Terceiro, porque subiu até ao trono do Pai. Lê-se nas Escrituras: “Eis que vinha sobre as nuvens do céu como o Filho de Homem; Ele dirigiu-se para o Ancião, e foi conduzido à sua presença” (Dn 7, 13). Lê-se também em São Marcos: “E o Senhor Jesus, depois de lhes ter falado subiu ao céu, e sentou-se à direita de Deus” (Mc 16, 19).
98 — A expressão direita de Deus não deve ser entendida no sentido corporal, mas em sentido metafórico. Enquanto Deus, diz-se que Cristo está sentado à direita de Deus, porque é igual ao Pai; enquanto homem, diz-se que Cristo está sentado à direita do Pai, porque goza dos melhores bens. O diabo aspirou também semelhante elevação, como se lê em Isaías: “Subirei ao céu, acima dos astros de Deus colocarei o meu trono; sentar-me-ei no Monte da Promessa, que está do lado do Aquilão; subirei acima da elevação das nuvens, serei semelhante ao Altíssimo” (Is 14, 13) .
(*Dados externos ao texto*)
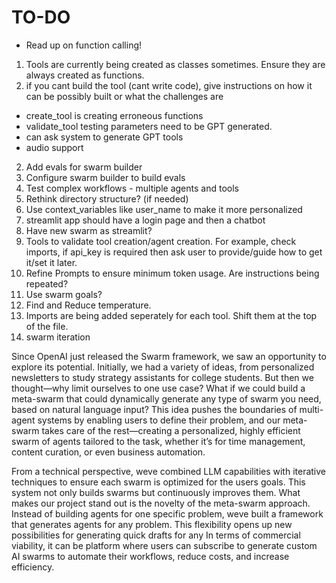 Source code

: # TO-DO
- Read up on function calling!
1. Tools are currently being created as classes sometimes. Ensure they are always created as functions.
15. if you cant build the tool (cant write code), give instructions on how it can be possibly built or what the challenges are


- create_tool is creating erroneous functions
- validate_tool testing parameters need to be GPT generated.
- can ask system to generate GPT tools
- audio support

2. Add evals for swarm builder
3. Configure swarm builder to build evals
4. Test complex workflows - multiple agents and tools
5. Rethink directory structure? (if needed)
6. Use context_variables like user_name to make it more personalized
7. streamlit app should have a login page and then a chatbot
8. Have new swarm as streamlit?
9. Tools to validate tool creation/agent creation. For example, check imports, if api_key is required then ask user to provide/guide how to get it/set it later.
10. Refine Prompts to ensure minimum token usage. Are instructions being repeated?
11. Use swarm goals?
12. Find and Reduce temperature.
13. Imports are being added seperately for each tool. Shift them at the top of the file.
14. swarm iteration


Since OpenAI just released the Swarm framework, we saw an opportunity to explore its potential. Initially, we had a variety of ideas, from personalized newsletters to study strategy assistants for college students. But then we thought—why limit ourselves to one use case? What if we could build a meta-swarm that could dynamically generate any type of swarm you need, based on natural language input? This idea pushes the boundaries of multi-agent systems by enabling users to define their problem, and our meta-swarm takes care of the rest—creating a personalized, highly efficient swarm of agents tailored to the task, whether it’s for time management, content curation, or even business automation.

From a technical perspective, weve combined LLM capabilities with iterative techniques to ensure each swarm is optimized for the users goals. This system not only builds swarms but continuously improves them.
What makes our project stand out is the novelty of the meta-swarm approach. Instead of building agents for one specific problem, weve built a framework that generates agents for any problem. This flexibility opens up new possibilities for generating quick drafts for any 
In terms of commercial viability, it can be platform where users can subscribe to generate custom AI swarms to automate their workflows, reduce costs, and increase efficiency. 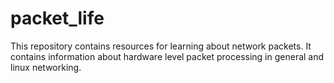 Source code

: # packet_life
This repository contains resources for learning about network packets. It contains information about hardware level packet processing in general and linux networking.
Mas a semelhante altura não se elevou senão Cristo, razão pela qual se diz no Credo: “Subiu aos céus está sentado à direita do Pai”, o que é confirmado no Livro dos Salmos: “Disse o Senhor ao meu Senhor, senta-te a minha direita” (Sl 109, 1).
99 — A Ascensão de Cristo foi racional por três motivos. Primeiro, porque o céu era devido a Cristo por exigência da sua natureza. É, com efeito, natural que cada coisa retorne à sua origem. Cristo tem sua origem em Deus, que está acima de todas as coisas, conforme Ele mesmo disse: “Saí do Pai, e vim ao mundo; deixo agora o mundo e voto para o Pai” (Jo 16, 18).
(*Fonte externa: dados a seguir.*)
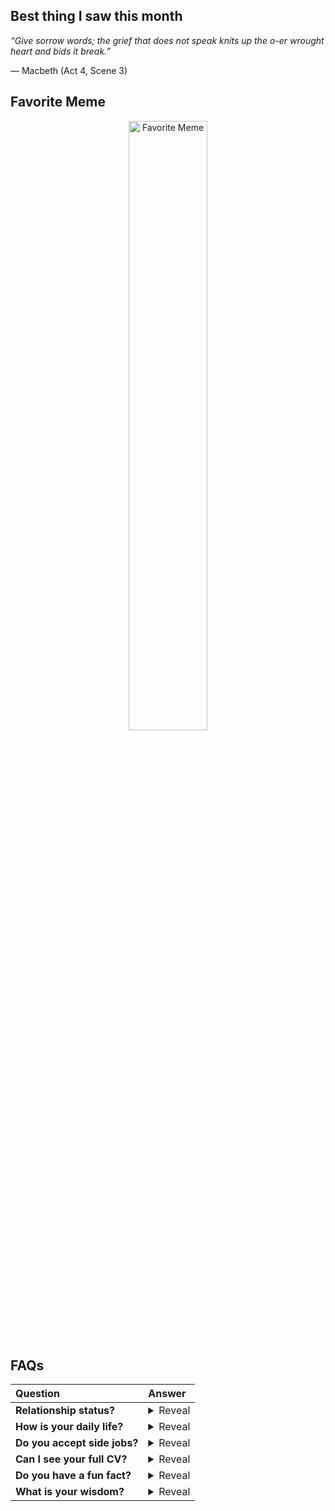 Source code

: ## Best thing I saw this month

_“Give sorrow words; the grief that does not speak knits up the o-er wrought heart and bids it break.”_

— Macbeth (Act 4, Scene 3)

## Favorite Meme

<p align="center">
  <img src="https://github.com/user-attachments/assets/001e15c4-4000-49c8-ba7b-b866dc9dc745" alt="Favorite Meme" width="50%">
</p>

## FAQs

| **Question**              | **Answer** |
|:--------------------------|:----------|
| **Relationship status?** | <details><summary>Reveal</summary>Somewhere between *I don't know* and *you don't understand.*</details> |
| **How is your daily life?** | <details><summary>Reveal</summary>Contributing to [99 Group](https://www.99.co/about-us). I also shitpost at [silenced.life](https://silenced.life).</details> |
| **Do you accept side jobs?** | <details><summary>Reveal</summary>I'm occupied. Currently hustling on [@hexalts](https://github.com/hexalts).</details> |
| **Can I see your full CV?** | <details><summary>Reveal</summary>HMU via **reuses_reeds.0m@icloud.com**.</details> |
| **Do you have a fun fact?** | <details><summary>Reveal</summary>I have this superpower called **_I can bore you to death_**.</details> |
| **What is your wisdom?** | <details><summary>Reveal</summary>Never, ever take anything for granted. *(I learned the hard way, trust me.)*</details> |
Disse também: “ninguém subiu ao céu, senão o que desceu do céu, o Filho do Homem que está no céu” (Jo 3, 13).
Apesar de os Santos irem para o céu, todavia não o fazem como Cristo: porque Cristo o fez por seu próprio poder; os santos, porém, levados por Cristo. Lê-se no Livro dos Cânticos: “Leva-me na Vossa seqüência” (Ct 1, 3).
Pode-se explicar de outra maneira porque se diz que ninguém subiu ao céu a não ser Cristo: os santos não sobem senão enquanto membros de Cristo, que é a cabeça da Igreja, conforme está escrito em São Mateus: “Onde estiver o corpo, aí as águias se congregarão” (Mt 24, 28) .
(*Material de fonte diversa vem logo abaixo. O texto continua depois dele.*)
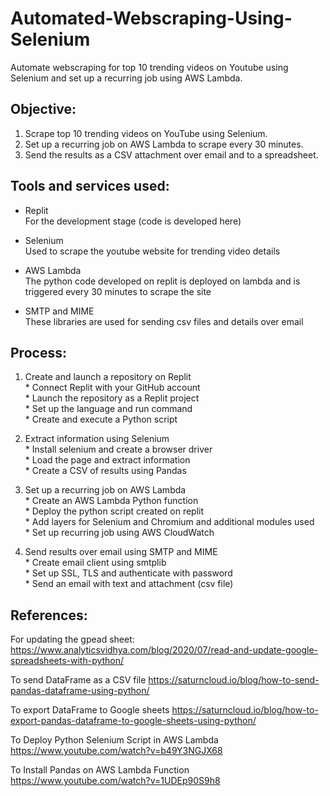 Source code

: # Automated-Webscraping-Using-Selenium
Automate webscraping for top 10 trending videos on Youtube using Selenium and set up a recurring job using AWS Lambda.

## Objective:
  1. Scrape top 10 trending videos on YouTube using Selenium.
  2. Set up a recurring job on AWS Lambda to scrape every 30 minutes.
  3. Send the results as a CSV attachment over email and to a spreadsheet.

## Tools and services used:
  * Replit     
    For the development stage (code is developed here)
    
  * Selenium  
    Used to scrape the youtube website for trending video details
    
  * AWS Lambda  
    The python code developed on replit is deployed on lambda and is triggered every 30 minutes to scrape the site
    
  * SMTP and MIME  
    These libraries are used for sending csv files and details over email

  ## Process:
  1. Create and launch a repository on Replit  
    * Connect Replit with your GitHub account  
    * Launch the repository as a Replit project  
    * Set up the language and run command  
    * Create and execute a Python script  
      
  2. Extract information using Selenium  
    * Install selenium and create a browser driver  
    * Load the page and extract information  
    * Create a CSV of results using Pandas  
      
  3. Set up a recurring job on AWS Lambda  
    * Create an AWS Lambda Python function   
    * Deploy the python script created on replit  
    * Add layers for Selenium and Chromium and additional modules used  
    * Set up recurring job using AWS CloudWatch  
      
  4. Send results over email using SMTP and MIME  
    * Create email client using smtplib  
    * Set up SSL, TLS and authenticate with password  
    * Send an email with text and attachment (csv file)  

  ## References:
  For updating the gpead sheet: 
  https://www.analyticsvidhya.com/blog/2020/07/read-and-update-google-spreadsheets-with-python/
  
  To send DataFrame as a CSV file
  https://saturncloud.io/blog/how-to-send-pandas-dataframe-using-python/

  To export DataFrame to Google sheets
  https://saturncloud.io/blog/how-to-export-pandas-dataframe-to-google-sheets-using-python/

  To Deploy Python Selenium Script in AWS Lambda
  https://www.youtube.com/watch?v=b49Y3NGJX68

  To Install Pandas on AWS Lambda Function
  https://www.youtube.com/watch?v=1UDEp90S9h8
Em segundo lugar, a Ascensão de Cristo foi racional devido à sua vitória. Sabemos que Cristo veio ao mundo para lutar contra o diabo, e o venceu. Por isso mereceu ser exaltado sobre todas as coisas. Confirma-o o Apóstolo: “Eu venci, e sentei-me com o Pai no seu trono” (Ap 3, 21).
A Ascensão de Cristo foi racional, em terceiro lugar por causa da humildade de Cristo, que, sendo Deus, quis fazer-se homem; sendo Senhor, quis suportar a condição de escravo, fazendo-se obediente até à morte, segundo se lê na Carta aos Filipenses, (2, 1), descendo ainda até o inferno. Por isso mereceu ser exaltado até ao céu e sentar-se à direita de Deus. A humildade é, com efeito, o caminho da exaltação, como se lê em São Lucas: “Quem se humilha, será exaltado” (Lc 14, 11). Escreveu também São Paulo: “O que desceu do céu, este é o que subiu acima de todos os céus” (Ef 4, 10).
100 — A Ascensão de Cristo foi além de sublime e racional, também útil.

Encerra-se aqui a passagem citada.